Ciò che gli italiani, o per lo meno
buona parte di essi, continuano a non comprendere è che, fino a quando la
Nazione era suddivisa in tanti piccoli stati, era per forza di cose in balia
degli Imperi Coloniali (leggi commerciali) britannico, francese, spagnolo,
austroungarico e germanico. Anche se appare un luogo comune e retorico è solo
l'Unità a darci un minimo di forza!
Un parallelismo: la Guerra di
Secessione americana, combattuta nello stesso periodo storico, vede i nordisti
opporsi per cinque anni ai
sudisti. A guerra finita si celebrano i caduti di entrambe le fazioni, si
erigono monumenti e si intitolano strade che ricordano sia gli uni che gli
altri, solo in Italia non avviene nulla di tutto ciò, anzi ufficialmente la
prima guerra civile italiana non è neppure mai avvenuta.
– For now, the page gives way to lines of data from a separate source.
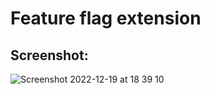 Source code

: # Feature flag extension

## Screenshot:


![Screenshot 2022-12-19 at 18 39 10](https://user-images.githubusercontent.com/66943525/208486619-603b1b54-85e1-4395-ad10-ca8177b4ac58.png)
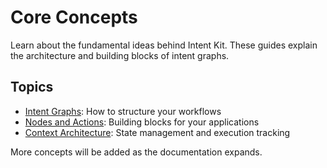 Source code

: # Core Concepts

Learn about the fundamental ideas behind Intent Kit. These guides explain the architecture and building blocks of intent graphs.

## Topics

- [Intent Graphs](intent-graphs.md): How to structure your workflows
- [Nodes and Actions](nodes-and-actions.md): Building blocks for your applications
- [Context Architecture](context-architecture.md): State management and execution tracking

More concepts will be added as the documentation expands.
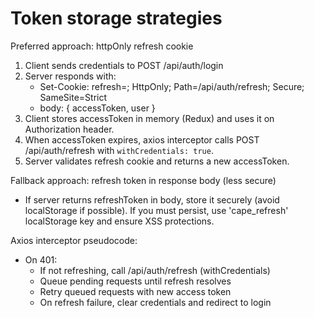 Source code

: # Token storage strategies

Preferred approach: httpOnly refresh cookie
1. Client sends credentials to POST /api/auth/login
2. Server responds with:
   - Set-Cookie: refresh=<token>; HttpOnly; Path=/api/auth/refresh; Secure; SameSite=Strict
   - body: { accessToken, user }
3. Client stores accessToken in memory (Redux) and uses it on Authorization header.
4. When accessToken expires, axios interceptor calls POST /api/auth/refresh with `withCredentials: true`.
5. Server validates refresh cookie and returns a new accessToken.

Fallback approach: refresh token in response body (less secure)
- If server returns refreshToken in body, store it securely (avoid localStorage if possible). If you must persist, use 'cape_refresh' localStorage key and ensure XSS protections.

Axios interceptor pseudocode:
- On 401:
  - If not refreshing, call /api/auth/refresh (withCredentials)
  - Queue pending requests until refresh resolves
  - Retry queued requests with new access token
  - On refresh failure, clear credentials and redirect to login
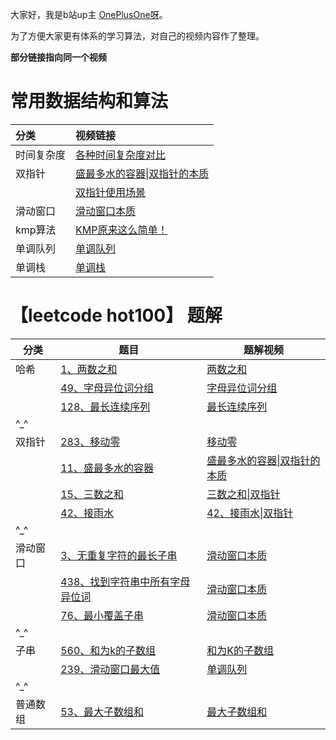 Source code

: 大家好，我是b站up主 [OnePlusOne呀](https://space.bilibili.com/3546846886627589)。

为了方便大家更有体系的学习算法，对自己的视频内容作了整理。

**部分链接指向同一个视频**



# 常用数据结构和算法

| 分类       | 视频链接                                                     |
| :--------- | :----------------------------------------------------------- |
| 时间复杂度 | [各种时间复杂度对比](https://www.bilibili.com/video/BV1zhpnzwEr4/?share_source=copy_web&vd_source=36ebe39d370ab0b5c7c69213c826942d) |
| 双指针     | [盛最多水的容器\|双指针的本质]( https://www.bilibili.com/video/BV13kXuYDEBx/?share_source=copy_web&vd_source=36ebe39d370ab0b5c7c69213c826942d) |
|            | [双指针使用场景](https://www.bilibili.com/video/BV134oqYgEHq/?share_source=copy_web&vd_source=36ebe39d370ab0b5c7c69213c826942d) |
| 滑动窗口   | [滑动窗口本质](https://www.bilibili.com/video/BV1GAV7zHEWD/?share_source=copy_web&vd_source=36ebe39d370ab0b5c7c69213c826942d) |
| kmp算法    | [KMP原来这么简单！](https://www.bilibili.com/video/BV16F7DzTE9L/?share_source=copy_web&vd_source=36ebe39d370ab0b5c7c69213c826942d) |
| 单调队列   | [单调队列](https://www.bilibili.com/video/BV1Kjg9zBEqE/?share_source=copy_web&vd_source=36ebe39d370ab0b5c7c69213c826942d) |
| 单调栈     | [单调栈](https://www.bilibili.com/video/BV1MDgbzMEei/?vd_source=0a2f4e13097b473876b536515c9edd9b) |







# 【leetcode hot100】 题解



| 分类     | 题目                                                         | 题解视频                                                     |
| -------- | ------------------------------------------------------------ | ------------------------------------------------------------ |
| 哈希     | [1、两数之和](https://leetcode.cn/problems/two-sum/)         | [两数之和](https://www.bilibili.com/video/BV1vkNGehEun/?share_source=copy_web&vd_source=36ebe39d370ab0b5c7c69213c826942d) |
|          | [49、字母异位词分组](https://leetcode.cn/problems/group-anagrams/) | [字母异位词分组](https://www.bilibili.com/video/BV1Q3PMeGEtq/?share_source=copy_web&vd_source=36ebe39d370ab0b5c7c69213c826942d) |
|          | [128、最长连续序列](https://leetcode.cn/problems/longest-consecutive-sequence/) | [最长连续序列](https://www.bilibili.com/video/BV1mR9bYTEy2/?share_source=copy_web&vd_source=36ebe39d370ab0b5c7c69213c826942d) |
| ^_^      |                                                              |                                                              |
| 双指针   | [283、移动零](https://leetcode.cn/problems/move-zeroes/)     | [移动零](https://www.bilibili.com/video/BV1ibRhYdE7s/?share_source=copy_web&vd_source=36ebe39d370ab0b5c7c69213c826942d) |
|          | [11、盛最多水的容器](https://leetcode.cn/problems/container-with-most-water/) | [盛最多水的容器\|双指针的本质](https://www.bilibili.com/video/BV13kXuYDEBx/?share_source=copy_web&vd_source=36ebe39d370ab0b5c7c69213c826942d) |
|          | [15、三数之和](https://leetcode.cn/problems/3sum/)           | [三数之和\|双指针](https://www.bilibili.com/video/BV1QKZHYhE8A/?share_source=copy_web&vd_source=36ebe39d370ab0b5c7c69213c826942d) |
|          | [42、接雨水](https://leetcode.cn/problems/trapping-rain-water/) | [42、接雨水\|双指针](https://www.bilibili.com/video/BV1oDdBYmE3W/?share_source=copy_web&vd_source=36ebe39d370ab0b5c7c69213c826942d) |
| ^_^      |                                                              |                                                              |
| 滑动窗口 | [3、无重复字符的最长子串](https://leetcode.cn/problems/longest-substring-without-repeating-characters/) | [滑动窗口本质](https://www.bilibili.com/video/BV1GAV7zHEWD/?share_source=copy_web&vd_source=36ebe39d370ab0b5c7c69213c826942d) |
|          | [438、找到字符串中所有字母异位词](https://leetcode.cn/problems/find-all-anagrams-in-a-string/) | [滑动窗口本质](https://www.bilibili.com/video/BV1GAV7zHEWD/?share_source=copy_web&vd_source=36ebe39d370ab0b5c7c69213c826942d) |
|          | [76、最小覆盖子串](https://leetcode.cn/problems/minimum-window-substring/) | [滑动窗口本质](https://www.bilibili.com/video/BV1GAV7zHEWD/?share_source=copy_web&vd_source=36ebe39d370ab0b5c7c69213c826942d) |
| ^_^      |                                                              |                                                              |
| 子串     | [560、和为k的子数组](https://leetcode.cn/problems/subarray-sum-equals-k/) | [和为K的子数组]( https://www.bilibili.com/video/BV1poTQzDEx4/?share_source=copy_web&vd_source=36ebe39d370ab0b5c7c69213c826942d) |
|          | [239、滑动窗口最大值](https://leetcode.cn/problems/sliding-window-maximum/) | [单调队列](https://www.bilibili.com/video/BV1Kjg9zBEqE/?share_source=copy_web&vd_source=36ebe39d370ab0b5c7c69213c826942d) |
| ^_^      |                                                              |                                                              |
| 普通数组 | [53、最大子数组和](https://leetcode.cn/problems/maximum-subarray/description/) | [最大子数组和](https://www.bilibili.com/video/BV1f3bPzaEJ2/?share_source=copy_web&vd_source=36ebe39d370ab0b5c7c69213c826942d) |

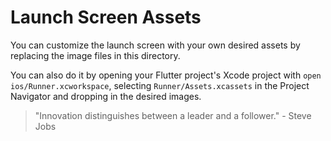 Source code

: # Launch Screen Assets

You can customize the launch screen with your own desired assets by replacing the image files in this directory.

You can also do it by opening your Flutter project's Xcode project with `open ios/Runner.xcworkspace`, selecting `Runner/Assets.xcassets` in the Project Navigator and dropping in the desired images.

<!-- INSPIRATIONAL_QUOTE_START -->
> "Innovation distinguishes between a leader and a follower." - Steve Jobs
<!-- INSPIRATIONAL_QUOTE_END -->
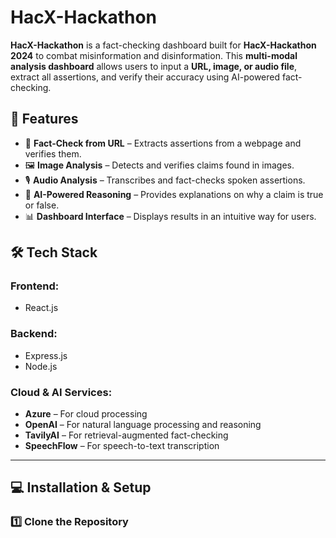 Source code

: # HacX-Hackathon

**HacX-Hackathon** is a fact-checking dashboard built for **HacX-Hackathon 2024** to combat misinformation and disinformation. This **multi-modal analysis dashboard** allows users to input a **URL, image, or audio file**, extract all assertions, and verify their accuracy using AI-powered fact-checking.  

## 🌟 Features  
- 🔗 **Fact-Check from URL** – Extracts assertions from a webpage and verifies them.  
- 🖼️ **Image Analysis** – Detects and verifies claims found in images.  
- 🎙️ **Audio Analysis** – Transcribes and fact-checks spoken assertions.  
- 🧠 **AI-Powered Reasoning** – Provides explanations on why a claim is true or false.  
- 📊 **Dashboard Interface** – Displays results in an intuitive way for users.  

## 🛠️ Tech Stack  
### **Frontend:**  
- React.js 

### **Backend:**  
- Express.js  
- Node.js  

### **Cloud & AI Services:**  
- **Azure** – For cloud processing  
- **OpenAI** – For natural language processing and reasoning  
- **TavilyAI** – For retrieval-augmented fact-checking  
- **SpeechFlow** – For speech-to-text transcription  

---

## 💻 Installation & Setup  

### 1️⃣ Clone the Repository  
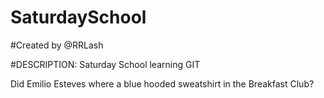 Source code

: SaturdaySchool
==============

#Created by @RRLash

#DESCRIPTION:  Saturday School learning GIT

Did Emilio Esteves where a blue hooded sweatshirt in the Breakfast Club?
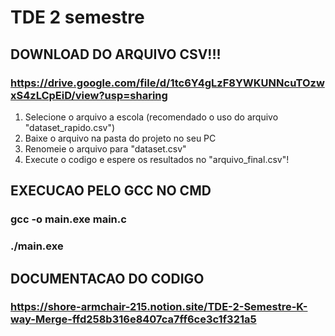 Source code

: # TDE 2 semestre
## DOWNLOAD DO ARQUIVO CSV!!!
### https://drive.google.com/file/d/1tc6Y4gLzF8YWKUNNcuTOzwxS4zLCpEiD/view?usp=sharing
1. Selecione o arquivo a escola (recomendado o uso do arquivo "dataset_rapido.csv")
2. Baixe o arquivo na pasta do projeto no seu PC
3. Renomeie o arquivo para "dataset.csv"
4. Execute o codigo e espere os resultados no "arquivo_final.csv"!

## EXECUCAO PELO GCC NO CMD

### gcc -o main.exe main.c
### ./main.exe

## DOCUMENTACAO DO CODIGO
### https://shore-armchair-215.notion.site/TDE-2-Semestre-K-way-Merge-ffd258b316e8407ca7ff6ce3c1f321a5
Pochi anni or sono gli americani
hanno ufficialmente riconosciuto di aver depredato le terre ai Pellirosse, di
averli massacrati e rinchiusi nelle riserve, ed hanno loro pubblicamente porto
le scuse ufficiali. Penso che chi ha avuto il coraggio di compiere un gesto
ufficiale di quella portata ha senz'altro contribuito a risollevare gli animi
e di riflesso, ha portato un po' più di pace nel mondo.
E in Italia? Chi e quando
avrà il coraggio di "rivedere" la storia, di considerare i tanti morti del
Regno delle Due Sicilie esattamente uguali a quelli del Regno di Sardegna? Di
onorare i caduti della Repubblica Sociale Italiana alla stessa maniera di
quelli della Resistenza? Solo così le tanto decantate celebrazioni per il 150°
anniversario dell'Unità d'Italia avranno un senso!
Citando la famosa frase "sono le
gocce a fare gli oceani", se ciascuno di noi compie anche un solo piccolo
gesto di tolleranza verso i propri vicini ( e questo vale per i settentrionali
nei confronti dei meridionali come nel caso opposto e vale anche nei confronti
degli immigrati stranieri) non serviranno altri 150
anni, o forse più, per < fare gli italiani >. E per coloro che
teorizzano un'Italia nuovamente divisa in due, o anche tre, repubbliche
distinte una sola domanda: vi sentite più forti da soli, o quando ricevete il
pieno appoggio da tutta la vostra famiglia?
Gli altri popoli di quell'Europa
Unita verso la quale ci stiamo dirigendo, sono forse migliori del popolo
italiano? O hanno solo qualche secolo in più di unità nazionale alle spalle?